### Exercise description
What is needed is an exact transcription of every record.

### Provided data
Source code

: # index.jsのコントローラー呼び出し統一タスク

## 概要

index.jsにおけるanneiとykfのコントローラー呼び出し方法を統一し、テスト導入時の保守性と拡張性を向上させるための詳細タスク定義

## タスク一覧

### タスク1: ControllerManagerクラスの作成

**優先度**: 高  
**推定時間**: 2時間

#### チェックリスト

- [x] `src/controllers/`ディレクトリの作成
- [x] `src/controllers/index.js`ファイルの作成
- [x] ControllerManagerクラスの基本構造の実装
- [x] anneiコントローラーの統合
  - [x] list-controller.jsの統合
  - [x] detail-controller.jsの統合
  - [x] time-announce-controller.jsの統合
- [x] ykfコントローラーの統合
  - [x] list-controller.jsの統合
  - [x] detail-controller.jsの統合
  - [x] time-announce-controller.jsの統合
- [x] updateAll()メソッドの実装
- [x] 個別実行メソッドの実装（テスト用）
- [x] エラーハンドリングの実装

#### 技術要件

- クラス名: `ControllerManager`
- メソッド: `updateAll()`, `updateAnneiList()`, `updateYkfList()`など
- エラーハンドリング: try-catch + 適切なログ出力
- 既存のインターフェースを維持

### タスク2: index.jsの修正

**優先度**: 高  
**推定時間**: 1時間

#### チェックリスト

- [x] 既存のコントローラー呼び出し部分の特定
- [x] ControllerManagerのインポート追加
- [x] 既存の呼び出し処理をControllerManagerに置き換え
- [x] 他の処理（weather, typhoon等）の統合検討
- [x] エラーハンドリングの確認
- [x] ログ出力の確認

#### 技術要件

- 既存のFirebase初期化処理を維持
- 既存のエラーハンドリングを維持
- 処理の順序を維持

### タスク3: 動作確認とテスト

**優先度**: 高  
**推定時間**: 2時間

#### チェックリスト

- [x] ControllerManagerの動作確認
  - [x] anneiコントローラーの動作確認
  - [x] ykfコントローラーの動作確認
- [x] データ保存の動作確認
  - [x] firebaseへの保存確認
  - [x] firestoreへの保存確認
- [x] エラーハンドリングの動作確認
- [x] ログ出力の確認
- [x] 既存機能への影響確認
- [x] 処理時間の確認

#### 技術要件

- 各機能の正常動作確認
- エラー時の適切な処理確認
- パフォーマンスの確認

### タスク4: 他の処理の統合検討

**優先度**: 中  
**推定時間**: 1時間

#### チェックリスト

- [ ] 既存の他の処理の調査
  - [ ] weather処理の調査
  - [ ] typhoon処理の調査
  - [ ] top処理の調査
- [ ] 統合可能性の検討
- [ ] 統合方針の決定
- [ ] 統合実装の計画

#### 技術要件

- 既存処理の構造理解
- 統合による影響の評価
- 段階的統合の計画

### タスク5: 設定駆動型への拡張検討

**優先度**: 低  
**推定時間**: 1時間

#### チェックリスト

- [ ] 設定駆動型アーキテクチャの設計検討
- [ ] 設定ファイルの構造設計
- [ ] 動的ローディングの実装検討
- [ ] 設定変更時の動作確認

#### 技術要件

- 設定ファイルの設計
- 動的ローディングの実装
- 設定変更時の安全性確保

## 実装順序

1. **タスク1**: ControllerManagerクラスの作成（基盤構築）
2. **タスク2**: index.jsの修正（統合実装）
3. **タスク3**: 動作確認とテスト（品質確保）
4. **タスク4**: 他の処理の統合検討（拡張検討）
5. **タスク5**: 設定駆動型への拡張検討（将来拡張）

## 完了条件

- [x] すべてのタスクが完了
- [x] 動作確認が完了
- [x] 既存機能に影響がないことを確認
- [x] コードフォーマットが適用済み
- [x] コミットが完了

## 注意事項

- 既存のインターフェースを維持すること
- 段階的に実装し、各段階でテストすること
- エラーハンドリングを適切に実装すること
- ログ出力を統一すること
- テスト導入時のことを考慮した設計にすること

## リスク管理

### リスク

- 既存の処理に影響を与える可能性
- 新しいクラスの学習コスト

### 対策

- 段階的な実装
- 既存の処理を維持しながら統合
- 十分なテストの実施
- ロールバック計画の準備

### Response for this exercise
Source code

: # index.jsのコントローラー呼び出し統一タスク

## 概要

index.jsにおけるanneiとykfのコントローラー呼び出し方法を統一し、テスト導入時の保守性と拡張性を向上させるための詳細タスク定義

## タスク一覧

### タスク1: ControllerManagerクラスの作成

**優先度**: 高  
**推定時間**: 2時間

#### チェックリスト

- [x] `src/controllers/`ディレクトリの作成
- [x] `src/controllers/index.js`ファイルの作成
- [x] ControllerManagerクラスの基本構造の実装
- [x] anneiコントローラーの統合
  - [x] list-controller.jsの統合
  - [x] detail-controller.jsの統合
  - [x] time-announce-controller.jsの統合
- [x] ykfコントローラーの統合
  - [x] list-controller.jsの統合
  - [x] detail-controller.jsの統合
  - [x] time-announce-controller.jsの統合
- [x] updateAll()メソッドの実装
- [x] 個別実行メソッドの実装（テスト用）
- [x] エラーハンドリングの実装

#### 技術要件

- クラス名: `ControllerManager`
- メソッド: `updateAll()`, `updateAnneiList()`, `updateYkfList()`など
- エラーハンドリング: try-catch + 適切なログ出力
- 既存のインターフェースを維持

### タスク2: index.jsの修正

**優先度**: 高  
**推定時間**: 1時間

#### チェックリスト

- [x] 既存のコントローラー呼び出し部分の特定
- [x] ControllerManagerのインポート追加
- [x] 既存の呼び出し処理をControllerManagerに置き換え
- [x] 他の処理（weather, typhoon等）の統合検討
- [x] エラーハンドリングの確認
- [x] ログ出力の確認

#### 技術要件

- 既存のFirebase初期化処理を維持
- 既存のエラーハンドリングを維持
- 処理の順序を維持

### タスク3: 動作確認とテスト

**優先度**: 高  
**推定時間**: 2時間

#### チェックリスト

- [x] ControllerManagerの動作確認
  - [x] anneiコントローラーの動作確認
  - [x] ykfコントローラーの動作確認
- [x] データ保存の動作確認
  - [x] firebaseへの保存確認
  - [x] firestoreへの保存確認
- [x] エラーハンドリングの動作確認
- [x] ログ出力の確認
- [x] 既存機能への影響確認
- [x] 処理時間の確認

#### 技術要件

- 各機能の正常動作確認
- エラー時の適切な処理確認
- パフォーマンスの確認

### タスク4: 他の処理の統合検討

**優先度**: 中  
**推定時間**: 1時間

#### チェックリスト

- [ ] 既存の他の処理の調査
  - [ ] weather処理の調査
  - [ ] typhoon処理の調査
  - [ ] top処理の調査
- [ ] 統合可能性の検討
- [ ] 統合方針の決定
- [ ] 統合実装の計画

#### 技術要件

- 既存処理の構造理解
- 統合による影響の評価
- 段階的統合の計画

### タスク5: 設定駆動型への拡張検討

**優先度**: 低  
**推定時間**: 1時間

#### チェックリスト

- [ ] 設定駆動型アーキテクチャの設計検討
- [ ] 設定ファイルの構造設計
- [ ] 動的ローディングの実装検討
- [ ] 設定変更時の動作確認

#### 技術要件

- 設定ファイルの設計
- 動的ローディングの実装
- 設定変更時の安全性確保

## 実装順序

1. **タスク1**: ControllerManagerクラスの作成（基盤構築）
2. **タスク2**: index.jsの修正（統合実装）
3. **タスク3**: 動作確認とテスト（品質確保）
4. **タスク4**: 他の処理の統合検討（拡張検討）
5. **タスク5**: 設定駆動型への拡張検討（将来拡張）

## 完了条件

- [x] すべてのタスクが完了
- [x] 動作確認が完了
- [x] 既存機能に影響がないことを確認
- [x] コードフォーマットが適用済み
- [x] コミットが完了

## 注意事項

- 既存のインターフェースを維持すること
- 段階的に実装し、各段階でテストすること
- エラーハンドリングを適切に実装すること
- ログ出力を統一すること
- テスト導入時のことを考慮した設計にすること

## リスク管理

### リスク

- 既存の処理に影響を与える可能性
- 新しいクラスの学習コスト

### 対策

- 段階的な実装
- 既存の処理を維持しながら統合
- 十分なテストの実施
- ロールバック計画の準備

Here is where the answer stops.